Да, я им позвоню, решил он. Спрошу о дезинфицирующем средстве и таким путем заражу их, они этого заслуживают.
В телефонном справочнике он нашел номер филиала АО «Химия» в Бэй Эриа и набрал его психокинезом.
Они пожалеют, что способствовали принятию этого акта, решил он, слушая, как его соединяют.
— Соедините меня с вашим главным психохимиком, — сказал он, когда ему ответил коммутатор АО «Химия»: Тут же на линии появился деловой мужской голос.

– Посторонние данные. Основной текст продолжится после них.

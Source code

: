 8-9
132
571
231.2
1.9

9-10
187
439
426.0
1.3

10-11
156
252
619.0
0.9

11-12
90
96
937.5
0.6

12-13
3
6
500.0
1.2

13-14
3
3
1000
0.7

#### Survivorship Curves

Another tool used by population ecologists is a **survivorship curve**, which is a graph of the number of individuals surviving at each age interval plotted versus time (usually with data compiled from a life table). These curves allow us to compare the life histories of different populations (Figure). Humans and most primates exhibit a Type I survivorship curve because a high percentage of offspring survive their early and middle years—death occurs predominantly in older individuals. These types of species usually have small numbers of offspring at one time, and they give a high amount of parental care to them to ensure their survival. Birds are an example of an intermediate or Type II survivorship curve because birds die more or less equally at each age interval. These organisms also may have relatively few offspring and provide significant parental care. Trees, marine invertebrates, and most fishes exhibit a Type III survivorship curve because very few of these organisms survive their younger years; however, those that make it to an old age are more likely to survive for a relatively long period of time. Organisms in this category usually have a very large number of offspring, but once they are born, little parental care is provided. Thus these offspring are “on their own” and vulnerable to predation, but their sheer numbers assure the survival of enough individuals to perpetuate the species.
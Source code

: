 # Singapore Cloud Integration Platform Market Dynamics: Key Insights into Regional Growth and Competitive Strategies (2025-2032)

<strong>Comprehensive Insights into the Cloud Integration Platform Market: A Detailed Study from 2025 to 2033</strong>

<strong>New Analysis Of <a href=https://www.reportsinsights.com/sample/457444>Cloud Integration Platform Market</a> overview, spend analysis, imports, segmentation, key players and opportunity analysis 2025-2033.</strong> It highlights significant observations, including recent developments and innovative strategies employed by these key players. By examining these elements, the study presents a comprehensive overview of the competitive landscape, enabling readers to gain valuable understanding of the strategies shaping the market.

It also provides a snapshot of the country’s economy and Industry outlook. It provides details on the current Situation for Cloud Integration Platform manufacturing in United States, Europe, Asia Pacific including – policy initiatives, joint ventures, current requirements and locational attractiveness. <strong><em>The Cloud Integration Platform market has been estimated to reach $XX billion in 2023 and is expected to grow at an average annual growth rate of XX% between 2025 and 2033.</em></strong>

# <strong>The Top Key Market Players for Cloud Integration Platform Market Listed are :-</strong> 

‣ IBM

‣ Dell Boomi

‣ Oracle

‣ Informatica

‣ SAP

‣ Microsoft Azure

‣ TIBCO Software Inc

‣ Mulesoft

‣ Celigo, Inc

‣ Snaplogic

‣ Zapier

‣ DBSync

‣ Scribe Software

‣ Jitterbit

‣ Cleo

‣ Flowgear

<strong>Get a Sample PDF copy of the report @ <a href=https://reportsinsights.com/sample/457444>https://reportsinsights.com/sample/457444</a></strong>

Полотенце, повешенное на экран телефона, не позволяло Конгротяну разглядеть мужчину, но, судя по голосу, он был молодой, компетентный и очень уверенный в себе.
— Станция Б. Говорит Мэрилл Джадд Кто это, почему у вас закрыт экран? — Голос звучал возмущенно.
Конгротян сказал:
— Вы меня не знаете, мистер Джадд. — Затем он подумал: настало время их заразить. Подойдя к экрану, он стянул полотенце.
— Роберт Конгротян, — сказал психохимик, разглядывая его. — Я вас знаю, по крайней мере ваше искусство. — Это был молодой человек с уверенным, серьезным выражением лица, беспристрастный шизоид. — Это большая честь познакомиться с вами, сэр. Чем могу быть полезен?